Thomas White;13484130:
No. I have provided CCC 251, and you must admit what it says to have a real discussion.
The CCC teaches that some aspects of Christian faith go beyond the levels our understanding is capable of. A Math teacher may communicate to her Geometry students that Calculus exists. That doesn’t invalidate the dogmas of Geometry which they have already learned. It would be foolish to say that because we can never learn all about the atom, or Trinity, therefore our incomplete learning is just speculation.
Yes, I agree.
A man may not be able to communicate the experienced full glory of his marriage in words. But his words about his experience are useful, as far as they go. Writing about a topic based on one’s experiences does not prevent one from intelligent discussion based on revealed dogmas of the Church.
Yes, but this is not at all equivalent. I would think the full glory of God is ineffable, infinitely beyond our ability to express it.
Our knowledge of Theology (and other subjects) is always partial. That does not mean it must not contain absolute truths, based on what we do know. A fundamentalist is not one who claims to know some absolute truths. A fundamentalist is one who acts like he is superior to one who does not believe them.
I cannot quite comprehend what a partial absolute truth might be. But since you mentioned calculus, I will try an example. Think of the ‘limit’ in calculus and imagine a person one-hundred feet from a line. The person advances halfway to the line, or fifty yards. He then advances half of the remaining distance, which is twenty-five yards. And he does this again and again, always advancing halfway to the goal. In fact, if he is persistent in his attempts to reach his goal, he will do this an infinite number of times, in ever smaller increments, but he will never reach the line.
That isn’t meant as a full explanation, but it is something of the way I look at Absolute Truth. I do not believe, for example, that God can be either known or experienced by the human intellect alone. The question here, however, is whether the word “person” expresses the nature of the Trinity. CCC 251 teaches that the word ‘person’ “signifies an ineffable mystery, infinitely beyond all that we can humanly understand”. I don’t really understand why this seems to be questioned.

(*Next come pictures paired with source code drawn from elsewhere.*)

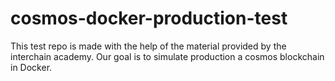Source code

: # cosmos-docker-production-test
This test repo is made with the help of the material provided by the interchain academy. Our goal is to simulate production a cosmos blockchain in Docker.
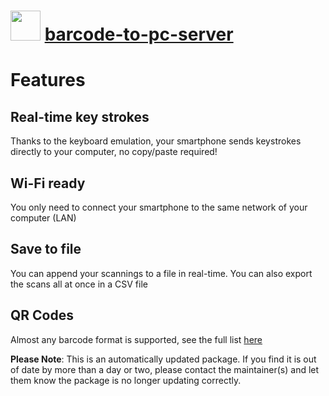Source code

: ﻿# <img src="https://cdn.jsdelivr.net/gh/mkevenaar/chocolatey-packages@0be2256749eb0618e325047a83c26f63ec96aeb9/icons/barcode-to-pc-server.png" width="48" height="48"/> [barcode-to-pc-server](https://community.chocolatey.org/packages/barcode-to-pc-server)

# Features

## Real-time key strokes

Thanks to the keyboard emulation, your smartphone sends keystrokes directly to your computer, no copy/paste required!

## Wi-Fi ready

You only need to connect your smartphone to the same network of your computer (LAN)

## Save to file

You can append your scannings to a file in real-time. You can also export the scans all at once in a CSV file

## QR Codes

Almost any barcode format is supported, see the full list [here](https://github.com/phonegap/phonegap-plugin-barcodescanner#using-the-plugin)

**Please Note**: This is an automatically updated package. If you find it is
out of date by more than a day or two, please contact the maintainer(s) and
let them know the package is no longer updating correctly.
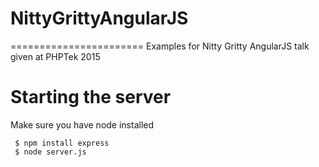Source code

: # NittyGrittyAngularJS
=======================
Examples for Nitty Gritty AngularJS talk given at PHPTek 2015

Starting the server
===================

Make sure you have node installed

     $ npm install express
     $ node server.js
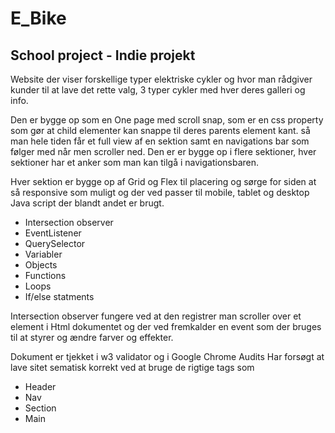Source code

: # E_Bike
School project - Indie projekt
---
Website der viser forskellige typer elektriske cykler og hvor man rådgiver kunder til at lave det rette valg, 3 typer cykler med hver deres galleri og info. 

Den er bygge op som en One page med scroll snap, som er en css property som gør at child elementer kan snappe til deres parents element kant.
så man hele tiden får et full view af en sektion samt en navigations bar som følger med når men scroller ned.
Den er er bygge op i flere sektioner, hver sektioner har et anker som man kan tilgå i navigationsbaren.

Hver sektion er bygge op af Grid og Flex til placering og sørge for siden at så responsive som muligt og der ved passer til mobile, tablet og desktop
 Java script der blandt andet er brugt.

* Intersection observer
* EventListener
* QuerySelector
* Variabler
* Objects
* Functions
* Loops
* If/else statments
 
Intersection observer fungere ved at den registrer man scroller over et element i Html dokumentet og der ved fremkalder en event som der bruges til at styrer og ændre farver og effekter.

Dokument er tjekket i w3 validator og i  Google Chrome Audits
Har forsøgt at lave sitet sematisk korrekt ved at bruge de rigtige tags som 
* Header 
* Nav 
* Section
* Main

 
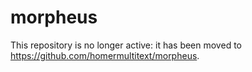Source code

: # morpheus


This repository is no longer active:  it has been moved to <https://github.com/homermultitext/morpheus>.


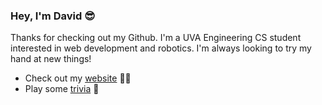 ### Hey, I'm David 😎

Thanks for checking out my Github. I'm a UVA Engineering CS student interested in web development and robotics. I'm always looking to try my hand at new things!

- Check out my [website](https://daviddimmett.net) 🏄‍♂️
- Play some [trivia](https://lucid-beaver-c17140.netlify.app/) 🤔
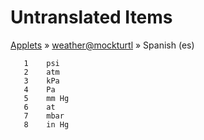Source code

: # Untranslated Items
[Applets](../../../README.md) &#187; [weather@mockturtl](../README.md) &#187; Spanish (es)

       1	psi
       2	atm
       3	kPa
       4	Pa
       5	mm Hg
       6	at
       7	mbar
       8	in Hg
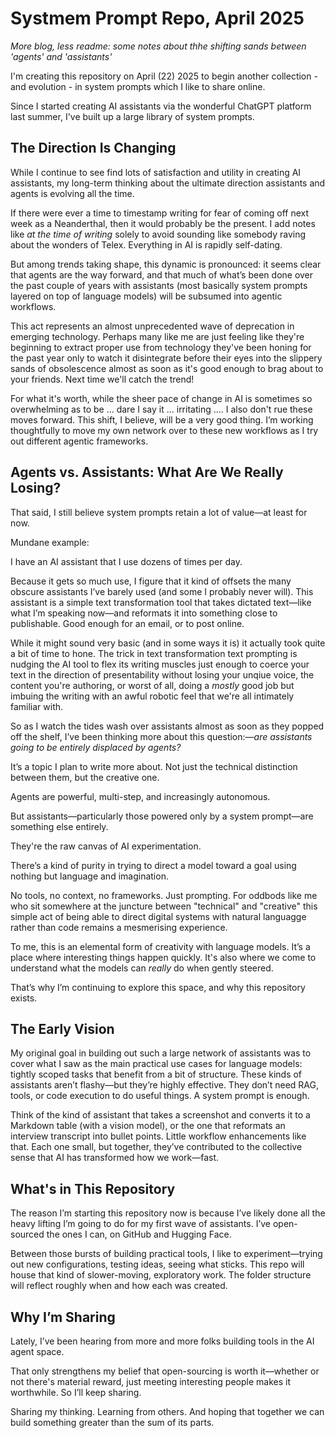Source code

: # Systmem Prompt Repo, April 2025

*More blog, less readme: some notes about thhe shifting sands between 'agents' and 'assistants'*

I'm creating this repository on April (22) 2025 to begin another collection - and evolution - in system prompts which I like to share online.

Since I started creating AI assistants via the wonderful ChatGPT platform last summer, I've built up a large library of system prompts.

## The Direction Is Changing

While I continue to see find lots of satisfaction and utility in creating AI assistants, my long-term thinking about the ultimate direction assistants and agents is evolving all the time. 

If there were ever a time to timestamp writing for fear of coming off next week as a Neanderthal, then it would probably be the present. I add notes like *at the time of writing* solely to avoid sounding like somebody raving about the wonders of Telex. Everything in AI is rapidly self-dating.

But among trends taking shape, this dynamic is pronounced: it seems clear that agents are the way forward, and that much of what’s been done over the past couple of years with assistants (most basically system prompts layered on top of language models) will be subsumed into agentic workflows. 

This act represents an almost unprecedented wave of deprecation in emerging technology. Perhaps many like me are just feeling like they're beginning to extract proper use from technology they've been honing for the past year only to watch it disintegrate before their eyes into the slippery sands of obsolescence almost as soon as it's good enough to brag about to your friends. Next time we'll catch the trend!

For what it's worth, while the sheer pace of change in AI is sometimes so overwhelming as to be ... dare I say it ... irritating .... I also don't rue these moves forward. This shift, I believe, will be a very good thing. I’m working thoughtfully to move my own network over to these new workflows as I try out different agentic frameworks.

## Agents vs. Assistants: What Are We Really Losing?

That said, I still believe system prompts retain a lot of value—at least for now. 

Mundane example:

I have an AI assistant that I use dozens of times per day. 

Because it gets so much use, I figure that it kind of offsets the many obscure assistants I’ve barely used (and some I probably never will). This assistant is a simple text transformation tool that takes dictated text—like what I’m speaking now—and reformats it into something close to publishable. Good enough for an email, or to post online. 

While it might sound very basic (and in some ways it is) it actually took quite a bit of time to hone. The trick in text transformation text prompting is nudging the AI tool to flex its writing muscles just enough to coerce your text in the direction of presentability without losing your unqiue voice, the content you're authoring, or worst of all, doing a *mostly* good job but imbuing the writing with an awful robotic feel that we're all intimately familiar with.

So as I watch the tides wash over assistants almost as soon as they popped off the shelf, I’ve been thinking more about this question:—*are assistants going to be entirely displaced by agents?* 

It’s a topic I plan to write more about. Not just the technical distinction between them, but the creative one. 

Agents are powerful, multi-step, and increasingly autonomous. 

But assistants—particularly those powered only by a system prompt—are something else entirely. 

They're the raw canvas of AI experimentation.

There’s a kind of purity in trying to direct a model toward a goal using nothing but language and imagination. 

No tools, no context, no frameworks. Just prompting. For oddbods like me who sit somewhere at the juncture between "technical" and "creative" this simple act of being able to direct digital systems with natural languagge rather than code remains a mesmerising experience.

To me, this is an elemental form of creativity with language models. It’s a place where interesting things happen quickly. It's also where we come to understand what the models can *really* do when gently steered.

That’s why I’m continuing to explore this space, and why this repository exists.

## The Early Vision

My original goal in building out such a large network of assistants was to cover what I saw as the main practical use cases for language models: tightly scoped tasks that benefit from a bit of structure. These kinds of assistants aren’t flashy—but they’re highly effective. They don’t need RAG, tools, or code execution to do useful things. A system prompt is enough.

Think of the kind of assistant that takes a screenshot and converts it to a Markdown table (with a vision model), or the one that reformats an interview transcript into bullet points. Little workflow enhancements like that. Each one small, but together, they’ve contributed to the collective sense that AI has transformed how we work—fast.

## What's in This Repository

The reason I’m starting this repository now is because I’ve likely done all the heavy lifting I’m going to do for my first wave of assistants. I’ve open-sourced the ones I can, on GitHub and Hugging Face.

Between those bursts of building practical tools, I like to experiment—trying out new configurations, testing ideas, seeing what sticks. This repo will house that kind of slower-moving, exploratory work. The folder structure will reflect roughly when and how each was created.

## Why I’m Sharing

Lately, I’ve been hearing from more and more folks building tools in the AI agent space. 

That only strengthens my belief that open-sourcing is worth it—whether or not there's material reward, just meeting interesting people makes it worthwhile. So I’ll keep sharing.

Sharing my thinking. Learning from others. And hoping that together we can build something greater than the sum of its parts.
 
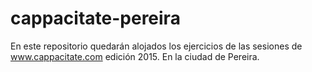 # cappacitate-pereira
En este repositorio quedarán alojados los ejercicios de las sesiones de www.cappacitate.com edición 2015. En la ciudad de Pereira.
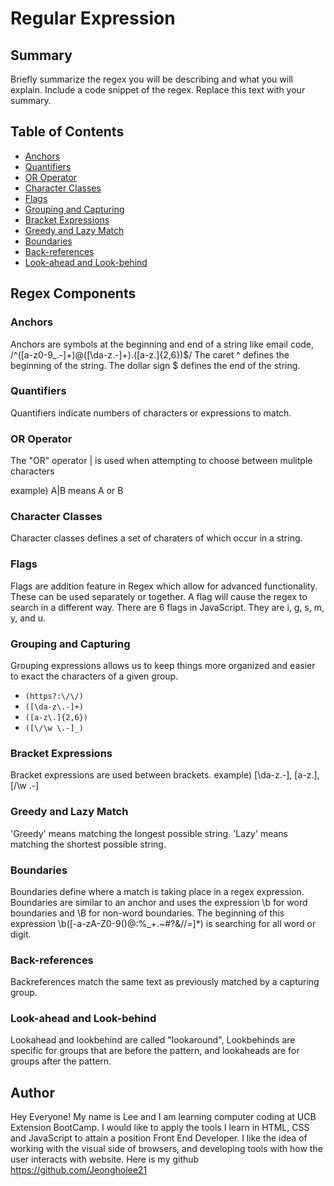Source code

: # Regular Expression

## Summary

Briefly summarize the regex you will be describing and what you will explain. Include a code snippet of the regex. Replace this text with your summary.

## Table of Contents

- [Anchors](#anchors)
- [Quantifiers](#quantifiers)
- [OR Operator](#or-operator)
- [Character Classes](#character-classes)
- [Flags](#flags)
- [Grouping and Capturing](#grouping-and-capturing)
- [Bracket Expressions](#bracket-expressions)
- [Greedy and Lazy Match](#greedy-and-lazy-match)
- [Boundaries](#boundaries)
- [Back-references](#back-references)
- [Look-ahead and Look-behind](#look-ahead-and-look-behind)

## Regex Components

### Anchors

Anchors are symbols at the beginning and end of a string like email code, /^([a-z0-9_\.-]+)@([\da-z\.-]+)\.([a-z\.]{2,6})$/
The caret ^ defines the beginning of the string. The dollar sign $ defines the end of the string.

### Quantifiers

Quantifiers indicate numbers of characters or expressions to match.

### OR Operator

The "OR" operator | is used when attempting to choose between mulitple characters

example) A|B means A or B

### Character Classes

Character classes defines a set of charaters of which occur in a string.

### Flags

Flags are addition feature in Regex which allow for advanced functionality. These can be used separately or together. A flag will cause the regex to search in a different way. There are 6 flags in JavaScript. They are i, g, s, m, y, and u.

### Grouping and Capturing

Grouping expressions allows us to keep things more organized and easier to exact the characters of a given group.
  - `(https?:\/\/)`
  - `([\da-z\.-]+)`
  - `([a-z\.]{2,6})`
  - `([\/\w \.-]_)`

### Bracket Expressions

Bracket expressions are used between brackets. 
example) [\da-z\.-], [a-z\.], [\/\w \.-]

### Greedy and Lazy Match

'Greedy' means matching the longest possible string. 
'Lazy' means matching the shortest possible string.

### Boundaries

Boundaries define where a match is taking place in a regex expression.
Boundaries are similar to an anchor and uses the expression \b for word boundaries and \B for non-word boundaries. The beginning of this expression \b([-a-zA-Z0-9()@:%_\+.~#?&//=]*) is searching for all word or digit.

### Back-references

Backreferences match the same text as previously matched by a capturing group.

### Look-ahead and Look-behind
Lookahead and lookbehind are called "lookaround", Lookbehinds are specific for groups that are before the pattern, and lookaheads are for groups after the pattern.

## Author
Hey Everyone! My name is Lee and I am learning computer coding at UCB Extension BootCamp. I would like to apply the tools I learn in HTML, CSS and JavaScript to attain a position Front End Developer. I like the idea of working with the visual side of browsers, and developing tools with how the user interacts with website. Here is my github <https://github.com/Jeongholee21>
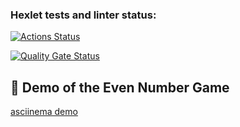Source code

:### Hexlet tests and linter status:
[![Actions Status](https://github.com/Freemason-EAG/frontend-project-44/actions/workflows/hexlet-check.yml/badge.svg)](https://github.com/Freemason-EAG/frontend-project-44/actions)

[![Quality Gate Status](https://sonarcloud.io/api/project_badges/measure?project=Freemason-EAG_frontend-project-44&metric=alert_status)](https://sonarcloud.io/summary/new_code?id=Freemason-EAG_frontend-project-44)

## 🎥 Demo of the Even Number Game
[asciinema demo](https://asciinema.org/a/KHV8dqbARn8gvsNMNAiUKBBsv)
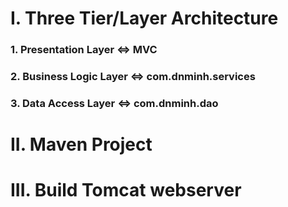 
# I. Three Tier/Layer Architecture
### 1. Presentation Layer <=> MVC
### 2. Business Logic Layer <=> com.dnminh.services
### 3. Data Access Layer <=> com.dnminh.dao
# II. Maven Project
# III. Build Tomcat webserver
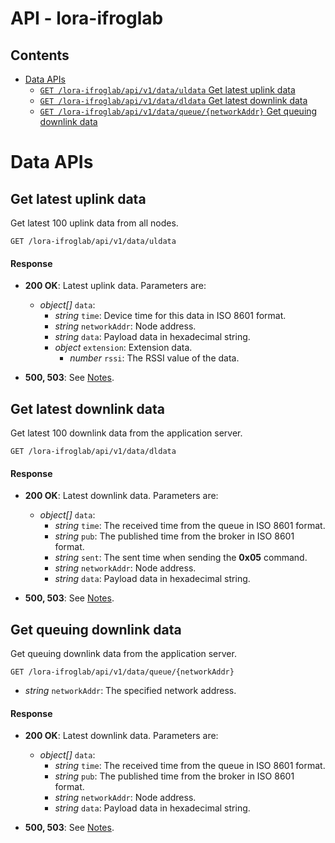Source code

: API - lora-ifroglab
===================

## Contents

- [Data APIs](#data)
    - [`GET /lora-ifroglab/api/v1/data/uldata` Get latest uplink data](#get_data_uldata)
    - [`GET /lora-ifroglab/api/v1/data/dldata` Get latest downlink data](#get_data_dldata)
    - [`GET /lora-ifroglab/api/v1/data/queue/{networkAddr}` Get queuing downlink data](#get_data_queue)

# <a name="data"></a>Data APIs

## <a name="get_data_uldata"></a>Get latest uplink data

Get latest 100 uplink data from all nodes.

    GET /lora-ifroglab/api/v1/data/uldata

#### Response

- **200 OK**: Latest uplink data. Parameters are:

    - *object[]* `data`:
        - *string* `time`: Device time for this data in ISO 8601 format.
        - *string* `networkAddr`: Node address.
        - *string* `data`: Payload data in hexadecimal string.
        - *object* `extension`: Extension data.
            - *number* `rssi`: The RSSI value of the data.

- **500, 503**: See [Notes](#notes).

## <a name="get_data_dldata"></a>Get latest downlink data

Get latest 100 downlink data from the application server.

    GET /lora-ifroglab/api/v1/data/dldata

#### Response

- **200 OK**: Latest downlink data. Parameters are:

    - *object[]* `data`:
        - *string* `time`: The received time from the queue in ISO 8601 format.
        - *string* `pub`: The published time from the broker in ISO 8601 format.
        - *string* `sent`: The sent time when sending the **0x05** command.
        - *string* `networkAddr`: Node address.
        - *string* `data`: Payload data in hexadecimal string.

- **500, 503**: See [Notes](#notes).

## <a name="get_data_queue"></a>Get queuing downlink data

Get queuing downlink data from the application server.

    GET /lora-ifroglab/api/v1/data/queue/{networkAddr}

- *string* `networkAddr`: The specified network address.

#### Response

- **200 OK**: Latest downlink data. Parameters are:

    - *object[]* `data`:
        - *string* `time`: The received time from the queue in ISO 8601 format.
        - *string* `pub`: The published time from the broker in ISO 8601 format.
        - *string* `networkAddr`: Node address.
        - *string* `data`: Payload data in hexadecimal string.

- **500, 503**: See [Notes](#notes).
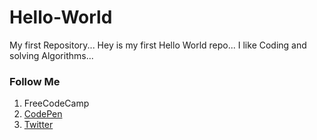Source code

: # Hello-World
My first Repository...
Hey is my first Hello World repo...
I like Coding and solving Algorithms...

### Follow Me
<ol>
  <li>FreeCodeCamp<a href="https://www.freecodecamp.org/vipuljain08"></li>
  <li>CodePen<a href="https://codepen.io/vipuljain08/"></li>
  <li>Twitter<a href="https://twitter.com/vipuljain_08"></li>
</ol>
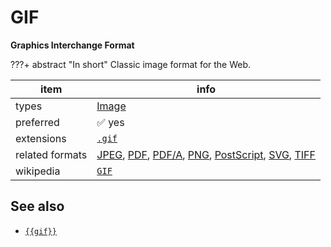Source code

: 

# GIF

**Graphics Interchange Format**

???+ abstract "In short"
    Classic image format for the Web.

item | info
--- | ---
types | [Image](../dataTypes/image.md)
preferred | ✅ yes
extensions | [`.gif`](../extensions/gif.md)
related formats | [JPEG](../fileFormats/jpeg.md), [PDF](../fileFormats/pdf.md), [PDF/A](../fileFormats/pdfa.md), [PNG](../fileFormats/png.md), [PostScript](../fileFormats/postscript.md), [SVG](../fileFormats/svg.md), [TIFF](../fileFormats/tiff.md)
wikipedia | [`GIF`]({{wikipedia}}/GIF)



## See also
*   [`{{gif}}`]({{gif}})



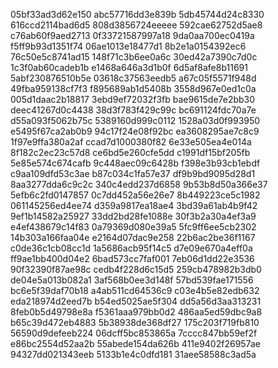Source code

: 05bf33ad3d62e150
abc57716dd3e839b
5db45744d24c8330
616ccd2114bad6d5
808d3856724eeeee
592cae62752d5ae8
c76ab60f9aed2713
0f33721587997a18
9da0aa700ec0419a
f5ff9b93d1351f74
06ae1013e18477d1
8b2e1a0154392ec6
76c50e5c8741ad15
148f71c3b6ee0a6c
30ed42a7390c7d0c
1c3f0ab60cadeb1b
e1468a646a3d1b0f
6d5af8afe8b11691
5abf230876510b5e
03618c37563eedb5
a67c05f5571f948d
49fba959138cf7f3
f895689ab1d5408b
3558d967e0ed1c0a
005d1daac2b18817
3ebd9ef72032f3fb
bae9615de7e2bb30
deec41267d0c4438
38d3f783f429c99c
bc691124fdc70a7e
d55a093f5062b75c
5389160d999c0112
1528a03d0f993950
e5495f67ca2ab0b9
94c17f24e08f92bc
ea3608295ae7c8c9
1f97e9ffa380a2af
ccad7d1000380f82
6e33e505ea4e014a
8f182c2ec23c57d8
ce6bd5e260cfe5dd
c1991df15bf205fb
5e85e574c674cafb
9c448aec09c6428b
f398e3b93cb1ebdf
c9aa109dfd53c3ae
b87c034c1fa57e37
df9b9bd9095d28d1
8aa3277dda6c9c2c
340c4edd237d6858
9b53b8d50a366e37
5efb6c2fd0147857
0c7dd452a56e26e7
8b449223ce5c1982
061145256ed4ee74
d359a9817ea18ae4
3bd39a61ab4b9f42
9ef1b14582a25927
33dd2bd28fe1088e
30f3b2a30a4ef3a9
e4ef438679c14f83
0a79369d080e39a5
5fc9ff6ee5cb2302
14b303a166faa04e
e2164d07dac9e258
22b6ac2be36f1167
c0de36c1cb08cc1d
1a5686acb95f14c5
d7e09e670a4eff0a
ff9ae1bb400d04e2
6bad573cc7faf001
7eb06d1dd22e3536
90f32390f87ae98c
cedb4f228d6c15d5
259cb478982b3db0
de04e5a013b082a1
3af568b0ee3d148f
57bd539fae171556
bc6e5f39daf70b18
a4ab511cd64536c9
c03e4b5e82edb632
eda218974d2eed7b
b54ed5025ae5f304
dd5a56d3aa313231
8feb0b5d49798e8a
f5361aaa979bb0d2
486aa5ed59dbc9a8
b65c39d472eb4883
5b38938de368df27
175c203f719fb810
56590d9defeeb224
06dcff5bc853865a
7cccc847bb59ef2f
e86bc2554d52aa2b
55abede154da626b
411e9402f26957ae
94327dd021343eeb
5133b1e4c0dfd181
31aee58588c3ad5a

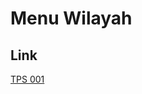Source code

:# Menu Wilayah

## Link

[TPS 001](https://github.com/gigit-pemilu/pemilu-2024-95-papua-pegunungan/tree/main/pilpres/hitung-suara/sub/95-papua-pegunungan/sub/05-mamberamo-tengah/sub/03-eragayam/sub/2001-winima/sub/001-tps)

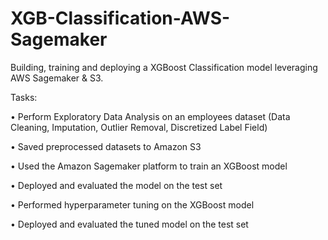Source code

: # XGB-Classification-AWS-Sagemaker
Building, training and deploying a XGBoost Classification model leveraging AWS Sagemaker & S3.

Tasks:

• Perform Exploratory Data Analysis on an employees dataset (Data Cleaning, Imputation, Outlier Removal, Discretized Label Field)

• Saved preprocessed datasets to Amazon S3

• Used the Amazon Sagemaker platform to train an XGBoost model

• Deployed and evaluated the model on the test set

• Performed hyperparameter tuning on the XGBoost model

• Deployed and evaluated the tuned model on the test set
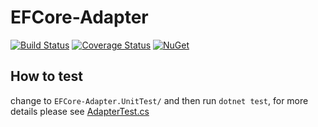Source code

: # EFCore-Adapter

[![Build Status](https://travis-ci.org/casbin-net/EFCore-Adapter.svg?branch=master)](https://travis-ci.org/casbin-net/EFCore-Adapter)
[![Coverage Status](https://coveralls.io/repos/github/casbin-net/EFCore-Adapter/badge.svg?branch=master)](https://coveralls.io/github/casbin-net/EFCore-Adapter?branch=master)
[![NuGet](https://buildstats.info/nuget/Casbin.NET.Adapter.EFCore)](https://www.nuget.org/packages/Casbin.NET.Adapter.EFCore)

## How to test

change to `EFCore-Adapter.UnitTest/` and then run `dotnet test`, for more details please see [AdapterTest.cs](EFCore-Adapter.UnitTest/AdapterTest.cs)

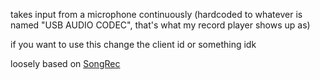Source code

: takes input from a microphone continuously (hardcoded to whatever is named "USB AUDIO  CODEC", that's what my record player shows up as)

if you want to use this change the client id or something idk

loosely based on [SongRec](https://github.com/marin-m/SongRec)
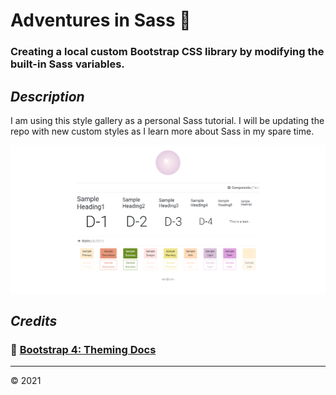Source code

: # Adventures in Sass :star2:
### Creating a local custom Bootstrap CSS library by modifying the built-in Sass variables.

## *Description*
I am using this style gallery as a personal Sass tutorial. I will be updating the repo with new custom styles as I learn more about Sass in my spare time.

![Screenshot of Homepage](./assets/screenshots/ss1.png)

## *Credits*
### :file_folder: [Bootstrap 4: Theming Docs](https://getbootstrap.com/docs/4.0/getting-started/theming/)

---
&copy; 2021
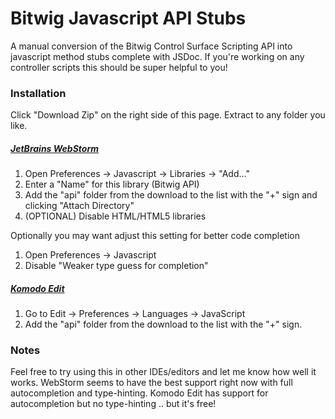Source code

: Bitwig Javascript API Stubs
================

A manual conversion of the Bitwig Control Surface Scripting API into javascript method stubs complete with JSDoc. If you're working on any controller scripts this should be super helpful to you!

### Installation
Click "Download Zip" on the right side of this page. Extract to any folder you like.

##### [JetBrains WebStorm](http://www.jetbrains.com/webstorm/)
1. Open Preferences -> Javascript -> Libraries -> "Add..."
2. Enter a "Name" for this library (Bitwig API)
2. Add the "api" folder from the download to the list with the "+" sign and clicking "Attach Directory"
3. (OPTIONAL) Disable HTML/HTML5 libraries

Optionally you may want adjust this setting for better code completion
1. Open Preferences -> Javascript
2. Disable "Weaker type guess for completion"

##### [Komodo Edit](http://komodoide.com/komodo-edit/)
1. Go to Edit -> Preferences -> Languages -> JavaScript
2. Add the "api" folder from the download to the list with the "+" sign.

### Notes
Feel free to try using this in other IDEs/editors and let me know how well it works. WebStorm seems to have the best support right now with full autocompletion and type-hinting. Komodo Edit has support for autocompletion but no type-hinting .. but it's free!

The teaching is that this is
infinitely beyond our understanding, and this means we cannot possibly
understand it. But what would ‘understand’ mean? It has been noted on the thread that late in life Aquinas had an experience of the full glory of God. I don’t doubt this, but he was said to be unhappy that in all his work he had been unable to reveal this understanding, as it were, in his writings. I see the type of experience Aquinas had as possible but if so that it would be a spiritual or mystical experience. It is not that this is not possible, but only that it is not an
intellectual experience. And it is in this way that the Trinity cannot be humanly “understood”. In a sense, church teaching lets us know something about the Trinity that we can understand, but these words cannot reveal to us what that something truly is.